Le Collège Unique À L’Épreuve Du Temps

Faut-Il Repenser L’Égalité Des Chances ?

Réflexion sur un pilier en voie d’effritement de l’école française

Le collège unique fut l’un des plus beaux rêves de la République. En 1975, la loi Haby promettait de gommer les frontières sociales dès l’entrée au secondaire : un seul collège pour tous, sans tri précoce, sans hiérarchie cachée. Une promesse simple, presque naïve : offrir à chaque enfant, qu’il soit fils d’ouvrière ou fille de médecin, la même chance d’apprendre. Près d’un demi-siècle plus tard, que reste-t-il de cet idéal ? La réponse tient en une formule que l’on retrouve souvent dans les couloirs des établissements : « le collège unique n’est plus qu’un mythe ».
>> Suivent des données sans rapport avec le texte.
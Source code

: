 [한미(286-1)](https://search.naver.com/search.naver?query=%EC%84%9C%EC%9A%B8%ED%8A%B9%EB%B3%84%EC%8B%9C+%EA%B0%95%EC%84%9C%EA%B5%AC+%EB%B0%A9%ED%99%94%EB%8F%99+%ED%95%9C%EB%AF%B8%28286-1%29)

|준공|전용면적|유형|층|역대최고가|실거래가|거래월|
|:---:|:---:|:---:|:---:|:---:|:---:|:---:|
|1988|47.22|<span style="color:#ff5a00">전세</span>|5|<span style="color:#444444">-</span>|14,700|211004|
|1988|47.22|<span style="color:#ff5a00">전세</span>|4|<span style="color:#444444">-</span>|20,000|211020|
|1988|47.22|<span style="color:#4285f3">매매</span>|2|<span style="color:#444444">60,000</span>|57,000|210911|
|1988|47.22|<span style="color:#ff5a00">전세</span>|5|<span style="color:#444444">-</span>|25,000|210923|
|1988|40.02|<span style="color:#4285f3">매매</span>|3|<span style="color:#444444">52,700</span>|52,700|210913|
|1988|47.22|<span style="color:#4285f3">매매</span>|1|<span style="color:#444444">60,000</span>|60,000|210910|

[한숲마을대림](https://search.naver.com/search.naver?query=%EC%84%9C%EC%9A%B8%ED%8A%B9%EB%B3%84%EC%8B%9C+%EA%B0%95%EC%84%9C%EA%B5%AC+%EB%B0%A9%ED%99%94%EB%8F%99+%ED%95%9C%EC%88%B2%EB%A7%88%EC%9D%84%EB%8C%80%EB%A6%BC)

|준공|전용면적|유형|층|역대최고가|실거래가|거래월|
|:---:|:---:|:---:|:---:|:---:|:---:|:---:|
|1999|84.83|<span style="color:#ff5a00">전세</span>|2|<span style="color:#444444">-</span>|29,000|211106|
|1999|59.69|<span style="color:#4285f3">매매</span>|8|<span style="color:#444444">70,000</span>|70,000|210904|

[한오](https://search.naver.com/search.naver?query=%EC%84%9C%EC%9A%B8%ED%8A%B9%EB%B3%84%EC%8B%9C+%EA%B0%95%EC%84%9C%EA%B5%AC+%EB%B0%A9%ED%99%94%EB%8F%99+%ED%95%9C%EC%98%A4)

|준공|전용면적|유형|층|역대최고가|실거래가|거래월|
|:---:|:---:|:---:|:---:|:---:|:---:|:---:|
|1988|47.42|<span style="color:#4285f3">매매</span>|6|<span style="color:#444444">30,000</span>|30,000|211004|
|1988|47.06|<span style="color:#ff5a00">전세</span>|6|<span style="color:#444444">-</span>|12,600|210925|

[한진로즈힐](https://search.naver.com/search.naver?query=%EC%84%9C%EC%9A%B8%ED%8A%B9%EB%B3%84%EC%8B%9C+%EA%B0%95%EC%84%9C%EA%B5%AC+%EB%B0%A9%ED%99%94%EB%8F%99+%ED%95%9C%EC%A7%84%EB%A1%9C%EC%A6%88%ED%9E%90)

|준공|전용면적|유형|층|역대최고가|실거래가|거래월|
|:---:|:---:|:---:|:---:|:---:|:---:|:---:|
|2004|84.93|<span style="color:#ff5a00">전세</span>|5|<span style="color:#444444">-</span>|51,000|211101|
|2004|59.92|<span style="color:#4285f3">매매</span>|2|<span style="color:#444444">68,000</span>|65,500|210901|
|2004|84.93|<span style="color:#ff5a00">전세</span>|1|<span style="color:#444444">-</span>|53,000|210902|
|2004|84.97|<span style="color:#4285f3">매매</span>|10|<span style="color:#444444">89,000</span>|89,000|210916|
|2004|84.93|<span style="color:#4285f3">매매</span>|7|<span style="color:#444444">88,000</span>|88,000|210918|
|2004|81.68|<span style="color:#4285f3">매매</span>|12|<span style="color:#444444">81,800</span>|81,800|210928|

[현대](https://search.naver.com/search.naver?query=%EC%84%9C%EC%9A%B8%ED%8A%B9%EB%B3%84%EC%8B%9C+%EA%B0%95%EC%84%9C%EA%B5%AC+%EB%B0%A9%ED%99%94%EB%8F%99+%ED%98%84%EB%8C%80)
Car la belle utopie a cédé la place à une réalité autrement plus complexe. Sous couvert d’« autonomie », les établissements se sont peu à peu différenciés : projets attractifs, classes européennes, options rares. Les familles informées s’en emparent, contournent la carte scolaire, fuient les collèges populaires. Ainsi s’installe, insidieuse, une logique de marché : celui de la réputation, du prestige, du « bon collège ». L’école publique, censée unir, se retrouve elle-même hiérarchisée. C’est une ironie cruelle : plus on prétend favoriser la liberté des familles, plus on accroît la ségrégation sociale (comme le montrent plusieurs rapports successifs du ministère de l’Éducation nationale).

On objectera que la politique de compensation a tenté d’enrayer cette dérive : zones d’éducation prioritaire, réseaux REP et REP+, primes aux enseignant·e·s volontaires. Mais ces dispositifs n’ont jamais inversé la tendance. Ils ont souvent stigmatisé plus qu’ils n’ont réparé. Dans certains collèges de banlieue, on manque d’enseignant·e·s titulaires, les équipes changent chaque année, et les ambitions s’étiolent. « La République a voulu égaliser les chances ; elle a souvent nivelé les moyens », rappelait récemment un sociologue de l’éducation. Cette phrase, amère, résume l’essoufflement d’un projet dont les fondations s’effritent.

Il faut dire que le collège n’a jamais été un sanctuaire hors du monde. Il reproduit les fractures qui traversent la société : l’entre-soi, la peur du déclassement, le poids du capital culturel. Les statistiques le confirment : à 14 ans, les écarts de réussite entre élèves favorisé·e·s et défavorisé·e·s se sont creusés depuis vingt ans. Non par fatalité, mais par renoncement collectif. La méritocratie, longtemps brandie comme boussole, n’a de sens que si les points de départ sont comparables. Sinon, elle devient une fable pour apaiser les consciences.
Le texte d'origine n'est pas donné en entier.